Records =
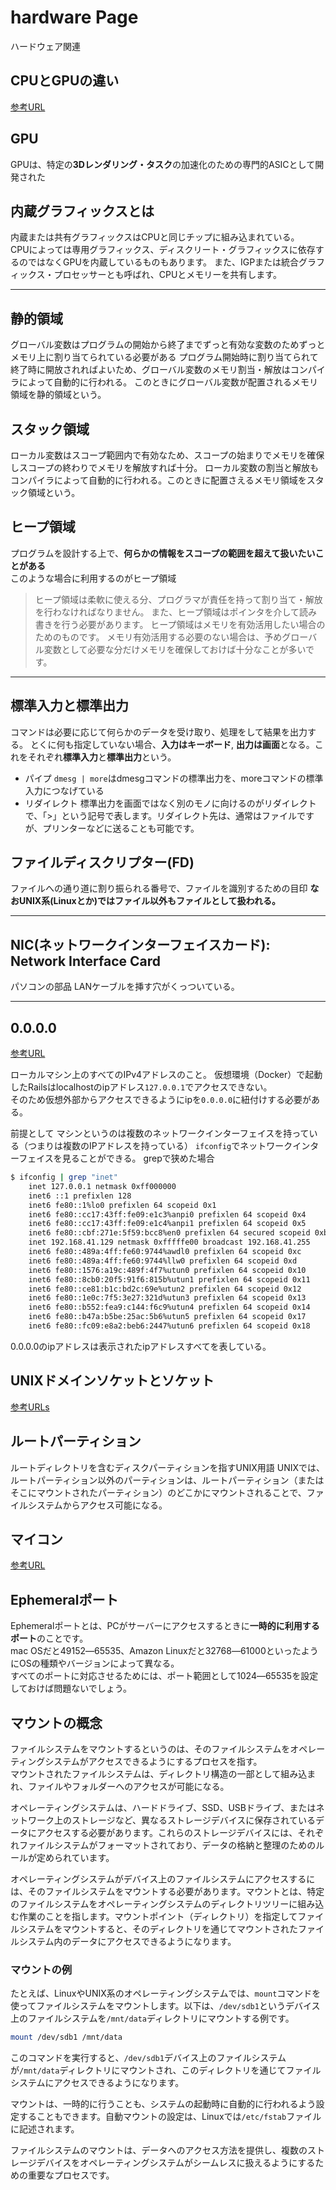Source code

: # hardware Page

ハードウェア関連

## CPUとGPUの違い
[参考URL](https://www.intel.co.jp/content/www/jp/ja/products/docs/processors/cpu-vs-gpu.html)

## GPU

GPUは、特定の**3Dレンダリング・タスク**の加速化のための専門的ASICとして開発された

## 内蔵グラフィックスとは

内蔵または共有グラフィックスはCPUと同じチップに組み込まれている。  
CPUによっては専用グラフィックス、ディスクリート・グラフィックスに依存するのではなくGPUを内蔵しているものもあります。
また、IGPまたは統合グラフィックス・プロセッサーとも呼ばれ、CPUとメモリーを共有します。

---

## 静的領域

グローバル変数はプログラムの開始から終了までずっと有効な変数のためずっとメモリ上に割り当てられている必要がある
プログラム開始時に割り当てられて終了時に開放されればよいため、グローバル変数のメモリ割当・解放はコンパイラによって自動的に行われる。
このときにグローバル変数が配置されるメモリ領域を静的領域という。

## スタック領域

ローカル変数はスコープ範囲内で有効なため、スコープの始まりでメモリを確保しスコープの終わりでメモリを解放すれば十分。
ローカル変数の割当と解放もコンパイラによって自動的に行われる。このときに配置さえるメモリ領域をスタック領域という。

## ヒープ領域

プログラムを設計する上で、**何らかの情報をスコープの範囲を超えて扱いたいことがある**  
このような場合に利用するのがヒープ領域  
>ヒープ領域は柔軟に使える分、プログラマが責任を持って割り当て・解放を行わなければなりません。
>また、ヒープ領域はポインタを介して読み書きを行う必要があります。
>ヒープ領域はメモリを有効活用したい場合のためのものです。 メモリ有効活用する必要のない場合は、予めグローバル変数として必要な分だけメモリを確保しておけば十分なことが多いです。

---

## 標準入力と標準出力

コマンドは必要に応じて何らかのデータを受け取り、処理をして結果を出力する。
とくに何も指定していない場合、**入力はキーボード**, **出力は画面**となる。これをそれぞれ**標準入力**と**標準出力**という。

- パイプ
`dmesg | more`はdmesgコマンドの標準出力を、moreコマンドの標準入力につなげている
- リダイレクト
標準出力を画面ではなく別のモノに向けるのがリダイレクトで、「>」という記号で表します。リダイレクト先は、通常はファイルですが、プリンターなどに送ることも可能です。

## ファイルディスクリプター(FD)

ファイルへの通り道に割り振られる番号で、ファイルを識別するための目印
**なおUNIX系(Linuxとか)ではファイル以外もファイルとして扱われる。**

---

## NIC(ネットワークインターフェイスカード): Network Interface Card

パソコンの部品
LANケーブルを挿す穴がくっついている。

---

## 0.0.0.0

[参考URL](https://qiita.com/Masato338/items/f162394fbc37fc490dfb)

ローカルマシン上のすべてのIPv4アドレスのこと。
仮想環境（Docker）で起動したRailsはlocalhostのipアドレス`127.0.0.1`でアクセスできない。  
そのため仮想外部からアクセスできるようにipを`0.0.0.0`に紐付けする必要がある。

前提として
マシンというのは複数のネットワークインターフェイスを持っている（つまりは複数のIPアドレスを持っている）
`ifconfig`でネットワークインターフェイスを見ることができる。
grepで狭めた場合
```sh
$ ifconfig | grep "inet"
	inet 127.0.0.1 netmask 0xff000000
	inet6 ::1 prefixlen 128
	inet6 fe80::1%lo0 prefixlen 64 scopeid 0x1
	inet6 fe80::cc17:43ff:fe09:e1c3%anpi0 prefixlen 64 scopeid 0x4
	inet6 fe80::cc17:43ff:fe09:e1c4%anpi1 prefixlen 64 scopeid 0x5
	inet6 fe80::cbf:271e:5f59:bcc8%en0 prefixlen 64 secured scopeid 0xb
	inet 192.168.41.129 netmask 0xfffffe00 broadcast 192.168.41.255
	inet6 fe80::489a:4ff:fe60:9744%awdl0 prefixlen 64 scopeid 0xc
	inet6 fe80::489a:4ff:fe60:9744%llw0 prefixlen 64 scopeid 0xd
	inet6 fe80::1576:a19c:489f:4f7%utun0 prefixlen 64 scopeid 0x10
	inet6 fe80::8cb0:20f5:91f6:815b%utun1 prefixlen 64 scopeid 0x11
	inet6 fe80::ce81:b1c:bd2c:69e%utun2 prefixlen 64 scopeid 0x12
	inet6 fe80::1e0c:7f5:3e27:321d%utun3 prefixlen 64 scopeid 0x13
	inet6 fe80::b552:fea9:c144:f6c9%utun4 prefixlen 64 scopeid 0x14
	inet6 fe80::b47a:b5be:25ac:5b6%utun5 prefixlen 64 scopeid 0x17
	inet6 fe80::fc09:e8a2:beb6:2447%utun6 prefixlen 64 scopeid 0x18
```

0.0.0.0のipアドレスは表示されたipアドレスすべてを表している。

## UNIXドメインソケットとソケット

[参考URLs](https://qiita.com/toshihirock/items/b643ed0edd30e6fd1f14)

## ルートパーティション

ルートディレクトリを含むディスクパーティションを指すUNIX用語
UNIXでは、ルートパーティション以外のパーティションは、ルートパーティション（またはそこにマウントされたパーティション）のどこかにマウントされることで、ファイルシステムからアクセス可能になる。

## マイコン
[参考URL](https://monoist.itmedia.co.jp/mn/series/2053/)

## Ephemeralポート

Ephemeralポートとは、PCがサーバーにアクセスするときに**一時的に利用するポート**のことです。  
mac OSだと49152―65535、Amazon Linuxだと32768―61000といったようにOSの種類やバージョンによって異なる。  
すべてのポートに対応させるためには、ポート範囲として1024―65535を設定しておけば問題ないでしょう。

## マウントの概念

ファイルシステムをマウントするというのは、そのファイルシステムをオペレーティングシステムがアクセスできるようにするプロセスを指す。  
マウントされたファイルシステムは、ディレクトリ構造の一部として組み込まれ、ファイルやフォルダーへのアクセスが可能になる。

オペレーティングシステムは、ハードドライブ、SSD、USBドライブ、またはネットワーク上のストレージなど、異なるストレージデバイスに保存されているデータにアクセスする必要があります。これらのストレージデバイスには、それぞれファイルシステムがフォーマットされており、データの格納と整理のためのルールが定められています。

オペレーティングシステムがデバイス上のファイルシステムにアクセスするには、そのファイルシステムをマウントする必要があります。マウントとは、特定のファイルシステムをオペレーティングシステムのディレクトリツリーに組み込む作業のことを指します。マウントポイント（ディレクトリ）を指定してファイルシステムをマウントすると、そのディレクトリを通じてマウントされたファイルシステム内のデータにアクセスできるようになります。

### マウントの例

たとえば、LinuxやUNIX系のオペレーティングシステムでは、`mount`コマンドを使ってファイルシステムをマウントします。以下は、`/dev/sdb1`というデバイス上のファイルシステムを`/mnt/data`ディレクトリにマウントする例です。

```bash
mount /dev/sdb1 /mnt/data
```

このコマンドを実行すると、`/dev/sdb1`デバイス上のファイルシステムが`/mnt/data`ディレクトリにマウントされ、このディレクトリを通じてファイルシステムにアクセスできるようになります。

マウントは、一時的に行うことも、システムの起動時に自動的に行われるよう設定することもできます。自動マウントの設定は、Linuxでは`/etc/fstab`ファイルに記述されます。

ファイルシステムのマウントは、データへのアクセス方法を提供し、複数のストレージデバイスをオペレーティングシステムがシームレスに扱えるようにするための重要なプロセスです。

What you will do =
Give again only the lines of the material above that run from the one with "たとえば、LinuxやUNI" through the end, both included, exactly as they appear.

Solution for this problem =
たとえば、LinuxやUNIX系のオペレーティングシステムでは、`mount`コマンドを使ってファイルシステムをマウントします。以下は、`/dev/sdb1`というデバイス上のファイルシステムを`/mnt/data`ディレクトリにマウントする例です。

```bash
mount /dev/sdb1 /mnt/data
```

このコマンドを実行すると、`/dev/sdb1`デバイス上のファイルシステムが`/mnt/data`ディレクトリにマウントされ、このディレクトリを通じてファイルシステムにアクセスできるようになります。

マウントは、一時的に行うことも、システムの起動時に自動的に行われるよう設定することもできます。自動マウントの設定は、Linuxでは`/etc/fstab`ファイルに記述されます。

ファイルシステムのマウントは、データへのアクセス方法を提供し、複数のストレージデバイスをオペレーティングシステムがシームレスに扱えるようにするための重要なプロセスです。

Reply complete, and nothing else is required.